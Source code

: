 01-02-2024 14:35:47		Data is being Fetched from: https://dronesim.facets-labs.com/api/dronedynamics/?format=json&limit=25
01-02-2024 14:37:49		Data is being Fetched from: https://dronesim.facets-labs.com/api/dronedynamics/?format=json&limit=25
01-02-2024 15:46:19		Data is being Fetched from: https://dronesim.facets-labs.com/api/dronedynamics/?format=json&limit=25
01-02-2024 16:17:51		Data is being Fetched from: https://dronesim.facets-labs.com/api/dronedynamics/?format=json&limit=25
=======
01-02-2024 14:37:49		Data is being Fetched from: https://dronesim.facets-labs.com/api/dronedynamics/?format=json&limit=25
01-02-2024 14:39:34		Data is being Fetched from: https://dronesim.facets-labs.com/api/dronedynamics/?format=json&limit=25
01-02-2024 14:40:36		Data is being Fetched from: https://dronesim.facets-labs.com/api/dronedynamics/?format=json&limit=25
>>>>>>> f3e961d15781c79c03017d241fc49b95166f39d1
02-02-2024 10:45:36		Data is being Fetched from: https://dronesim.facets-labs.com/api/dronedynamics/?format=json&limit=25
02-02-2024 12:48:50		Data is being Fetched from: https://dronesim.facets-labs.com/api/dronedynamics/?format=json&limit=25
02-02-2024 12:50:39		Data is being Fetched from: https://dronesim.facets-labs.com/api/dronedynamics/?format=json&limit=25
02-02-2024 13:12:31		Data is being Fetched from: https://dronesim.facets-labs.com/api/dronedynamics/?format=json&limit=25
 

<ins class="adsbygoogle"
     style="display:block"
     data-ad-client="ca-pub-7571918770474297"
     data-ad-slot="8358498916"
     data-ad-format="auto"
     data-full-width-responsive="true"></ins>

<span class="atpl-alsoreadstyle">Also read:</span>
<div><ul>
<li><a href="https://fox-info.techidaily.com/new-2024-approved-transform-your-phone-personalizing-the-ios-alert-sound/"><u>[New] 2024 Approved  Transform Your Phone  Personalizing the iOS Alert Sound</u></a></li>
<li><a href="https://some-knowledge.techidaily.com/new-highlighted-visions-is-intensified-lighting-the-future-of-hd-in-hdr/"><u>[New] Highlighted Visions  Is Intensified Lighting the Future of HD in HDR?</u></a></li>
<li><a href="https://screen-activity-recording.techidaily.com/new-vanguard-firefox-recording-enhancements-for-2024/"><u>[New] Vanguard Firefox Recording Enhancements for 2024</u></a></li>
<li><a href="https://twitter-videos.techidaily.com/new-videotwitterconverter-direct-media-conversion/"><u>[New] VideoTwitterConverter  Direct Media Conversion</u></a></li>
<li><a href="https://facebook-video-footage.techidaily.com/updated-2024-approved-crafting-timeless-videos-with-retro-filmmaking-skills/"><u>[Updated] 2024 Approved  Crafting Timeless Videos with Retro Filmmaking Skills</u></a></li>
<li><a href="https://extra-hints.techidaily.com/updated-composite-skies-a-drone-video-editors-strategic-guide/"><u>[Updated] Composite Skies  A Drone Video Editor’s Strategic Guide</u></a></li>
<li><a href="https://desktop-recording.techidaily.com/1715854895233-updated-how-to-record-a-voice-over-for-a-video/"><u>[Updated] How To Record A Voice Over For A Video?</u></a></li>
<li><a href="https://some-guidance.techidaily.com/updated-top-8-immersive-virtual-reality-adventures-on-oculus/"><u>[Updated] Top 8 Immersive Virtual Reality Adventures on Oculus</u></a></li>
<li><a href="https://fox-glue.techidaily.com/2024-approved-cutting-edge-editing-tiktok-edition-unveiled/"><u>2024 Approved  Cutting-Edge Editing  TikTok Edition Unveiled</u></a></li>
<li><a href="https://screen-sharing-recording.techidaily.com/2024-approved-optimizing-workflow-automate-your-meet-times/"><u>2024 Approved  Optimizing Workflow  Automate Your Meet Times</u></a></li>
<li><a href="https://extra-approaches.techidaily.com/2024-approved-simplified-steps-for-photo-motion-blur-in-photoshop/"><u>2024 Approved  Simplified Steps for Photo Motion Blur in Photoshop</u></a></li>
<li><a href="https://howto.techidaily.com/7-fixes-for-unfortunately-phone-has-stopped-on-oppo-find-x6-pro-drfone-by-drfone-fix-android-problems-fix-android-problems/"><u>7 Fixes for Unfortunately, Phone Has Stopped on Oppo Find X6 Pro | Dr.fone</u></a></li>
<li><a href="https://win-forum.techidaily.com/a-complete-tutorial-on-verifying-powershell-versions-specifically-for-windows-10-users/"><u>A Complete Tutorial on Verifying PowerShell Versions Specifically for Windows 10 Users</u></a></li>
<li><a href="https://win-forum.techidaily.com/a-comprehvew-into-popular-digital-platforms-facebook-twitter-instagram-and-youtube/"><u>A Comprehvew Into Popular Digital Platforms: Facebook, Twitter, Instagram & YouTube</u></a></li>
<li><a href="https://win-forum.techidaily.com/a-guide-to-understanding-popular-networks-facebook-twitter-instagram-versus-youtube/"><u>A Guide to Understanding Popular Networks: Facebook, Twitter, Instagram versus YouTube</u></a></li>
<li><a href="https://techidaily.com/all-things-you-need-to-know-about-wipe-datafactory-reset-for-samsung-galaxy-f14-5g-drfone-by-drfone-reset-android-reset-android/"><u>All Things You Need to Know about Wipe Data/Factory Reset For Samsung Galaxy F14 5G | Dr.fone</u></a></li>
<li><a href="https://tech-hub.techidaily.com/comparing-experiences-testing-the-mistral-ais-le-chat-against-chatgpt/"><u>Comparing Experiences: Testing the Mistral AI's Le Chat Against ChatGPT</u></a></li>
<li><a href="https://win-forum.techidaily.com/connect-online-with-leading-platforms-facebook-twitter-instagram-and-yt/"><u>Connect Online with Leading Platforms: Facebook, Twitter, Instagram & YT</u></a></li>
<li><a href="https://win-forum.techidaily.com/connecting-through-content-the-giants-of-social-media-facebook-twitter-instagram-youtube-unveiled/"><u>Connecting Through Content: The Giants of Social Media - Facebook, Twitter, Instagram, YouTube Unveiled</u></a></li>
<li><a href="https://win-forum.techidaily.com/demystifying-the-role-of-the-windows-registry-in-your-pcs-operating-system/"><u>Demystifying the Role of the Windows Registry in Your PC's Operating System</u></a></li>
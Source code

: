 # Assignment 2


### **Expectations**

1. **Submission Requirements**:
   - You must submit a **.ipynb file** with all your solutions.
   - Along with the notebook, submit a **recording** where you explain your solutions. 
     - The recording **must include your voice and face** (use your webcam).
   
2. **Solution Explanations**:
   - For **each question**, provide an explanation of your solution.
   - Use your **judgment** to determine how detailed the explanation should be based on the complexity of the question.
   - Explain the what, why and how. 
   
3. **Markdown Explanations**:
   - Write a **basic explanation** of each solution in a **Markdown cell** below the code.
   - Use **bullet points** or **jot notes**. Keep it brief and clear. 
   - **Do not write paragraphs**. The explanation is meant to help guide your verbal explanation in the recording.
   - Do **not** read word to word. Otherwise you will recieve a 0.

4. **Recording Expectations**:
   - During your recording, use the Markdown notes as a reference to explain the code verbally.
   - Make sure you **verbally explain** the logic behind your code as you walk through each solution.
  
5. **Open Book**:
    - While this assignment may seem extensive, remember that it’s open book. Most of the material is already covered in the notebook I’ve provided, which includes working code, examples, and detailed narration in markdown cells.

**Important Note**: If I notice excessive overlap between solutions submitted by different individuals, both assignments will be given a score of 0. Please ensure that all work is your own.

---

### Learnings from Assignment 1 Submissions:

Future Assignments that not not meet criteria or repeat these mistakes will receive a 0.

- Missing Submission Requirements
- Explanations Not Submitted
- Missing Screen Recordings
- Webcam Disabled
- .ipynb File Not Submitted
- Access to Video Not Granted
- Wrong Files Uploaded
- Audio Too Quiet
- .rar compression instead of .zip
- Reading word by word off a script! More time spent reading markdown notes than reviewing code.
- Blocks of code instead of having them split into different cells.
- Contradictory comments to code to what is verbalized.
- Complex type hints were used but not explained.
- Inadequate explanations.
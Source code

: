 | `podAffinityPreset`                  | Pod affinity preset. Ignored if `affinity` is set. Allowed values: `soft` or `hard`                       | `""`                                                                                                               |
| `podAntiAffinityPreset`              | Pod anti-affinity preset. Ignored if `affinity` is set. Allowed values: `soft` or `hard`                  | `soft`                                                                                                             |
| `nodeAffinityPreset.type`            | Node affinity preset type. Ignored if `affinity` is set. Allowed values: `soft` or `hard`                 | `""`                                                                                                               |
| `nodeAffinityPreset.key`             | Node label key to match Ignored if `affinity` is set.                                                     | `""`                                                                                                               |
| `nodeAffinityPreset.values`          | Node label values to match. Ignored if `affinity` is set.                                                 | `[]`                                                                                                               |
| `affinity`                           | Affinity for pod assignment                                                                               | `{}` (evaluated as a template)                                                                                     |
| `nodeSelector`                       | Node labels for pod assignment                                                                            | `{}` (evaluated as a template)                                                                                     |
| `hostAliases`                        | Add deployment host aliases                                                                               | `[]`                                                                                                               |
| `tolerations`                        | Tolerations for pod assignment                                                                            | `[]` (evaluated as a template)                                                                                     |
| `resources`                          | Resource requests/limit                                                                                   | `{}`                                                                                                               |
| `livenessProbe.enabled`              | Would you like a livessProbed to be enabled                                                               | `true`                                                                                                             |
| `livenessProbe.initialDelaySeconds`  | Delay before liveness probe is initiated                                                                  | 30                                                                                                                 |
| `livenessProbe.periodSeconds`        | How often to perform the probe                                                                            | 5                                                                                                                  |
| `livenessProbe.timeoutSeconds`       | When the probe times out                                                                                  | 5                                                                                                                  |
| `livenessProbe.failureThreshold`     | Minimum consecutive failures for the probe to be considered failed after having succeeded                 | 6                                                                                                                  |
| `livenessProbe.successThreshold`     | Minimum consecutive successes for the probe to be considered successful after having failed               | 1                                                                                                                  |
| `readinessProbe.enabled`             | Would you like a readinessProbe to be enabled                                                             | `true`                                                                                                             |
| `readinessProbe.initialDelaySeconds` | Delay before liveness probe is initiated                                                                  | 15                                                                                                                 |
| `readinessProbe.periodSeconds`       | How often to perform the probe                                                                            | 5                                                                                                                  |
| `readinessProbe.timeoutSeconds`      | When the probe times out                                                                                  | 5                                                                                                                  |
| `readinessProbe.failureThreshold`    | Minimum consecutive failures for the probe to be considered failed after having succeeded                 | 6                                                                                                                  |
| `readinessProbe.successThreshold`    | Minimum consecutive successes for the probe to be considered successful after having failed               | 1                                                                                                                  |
• • • • • • •
→ How to complete this task
Using the records above, write out exactly the lines between the one holding "5G | Dr.fone</u></a></li>" and the one holding "- Write a **basic", inclusive; leave everything else out.

→ Result of the task
<li><a href="https://techidaily.com/all-things-you-need-to-know-about-wipe-datafactory-reset-for-samsung-galaxy-f14-5g-drfone-by-drfone-reset-android-reset-android/"><u>All Things You Need to Know about Wipe Data/Factory Reset For Samsung Galaxy F14 5G | Dr.fone</u></a></li>
<li><a href="https://tech-hub.techidaily.com/comparing-experiences-testing-the-mistral-ais-le-chat-against-chatgpt/"><u>Comparing Experiences: Testing the Mistral AI's Le Chat Against ChatGPT</u></a></li>
<li><a href="https://win-forum.techidaily.com/connect-online-with-leading-platforms-facebook-twitter-instagram-and-yt/"><u>Connect Online with Leading Platforms: Facebook, Twitter, Instagram & YT</u></a></li>
<li><a href="https://win-forum.techidaily.com/connecting-through-content-the-giants-of-social-media-facebook-twitter-instagram-youtube-unveiled/"><u>Connecting Through Content: The Giants of Social Media - Facebook, Twitter, Instagram, YouTube Unveiled</u></a></li>
<li><a href="https://win-forum.techidaily.com/demystifying-the-role-of-the-windows-registry-in-your-pcs-operating-system/"><u>Demystifying the Role of the Windows Registry in Your PC's Operating System</u></a></li>
Source code

: # Assignment 2


### **Expectations**

1. **Submission Requirements**:
   - You must submit a **.ipynb file** with all your solutions.
   - Along with the notebook, submit a **recording** where you explain your solutions. 
     - The recording **must include your voice and face** (use your webcam).
   
2. **Solution Explanations**:
   - For **each question**, provide an explanation of your solution.
   - Use your **judgment** to determine how detailed the explanation should be based on the complexity of the question.
   - Explain the what, why and how. 
   
3. **Markdown Explanations**:
   - Write a **basic explanation** of each solution in a **Markdown cell** below the code.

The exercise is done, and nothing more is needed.